• [REQUIRED ACTION] Every record below should be written out exactly; pictures stay out.
________________________
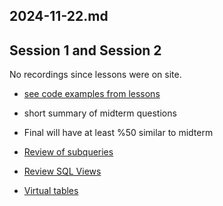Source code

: ## 2024-11-22.md


## Session 1 and Session 2

No recordings since lessons were on site.

- [see code examples from lessons](codes-in-lesson-2024-11-22)

- short summary of midterm questions
- Final will have at least %50 similar to midterm
- [Review of subqueries](https://ati-ozgur.github.io/course-database/en/course-contents/sql-subqueries-en.html)
- [Review SQL Views](https://ati-ozgur.github.io/course-database/en/course-contents/sql-views-en.html)
- [Virtual tables](https://ati-ozgur.github.io/course-database/en/course-contents/sql-virtual-tables-en.html)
________________________
• [SOLUTION FOR THIS TASK]
Source code

: ## 2024-11-22.md


## Session 1 and Session 2

No recordings since lessons were on site.

- [see code examples from lessons](codes-in-lesson-2024-11-22)

- short summary of midterm questions
- Final will have at least %50 similar to midterm
- [Review of subqueries](https://ati-ozgur.github.io/course-database/en/course-contents/sql-subqueries-en.html)
- [Review SQL Views](https://ati-ozgur.github.io/course-database/en/course-contents/sql-views-en.html)
- [Virtual tables](https://ati-ozgur.github.io/course-database/en/course-contents/sql-virtual-tables-en.html)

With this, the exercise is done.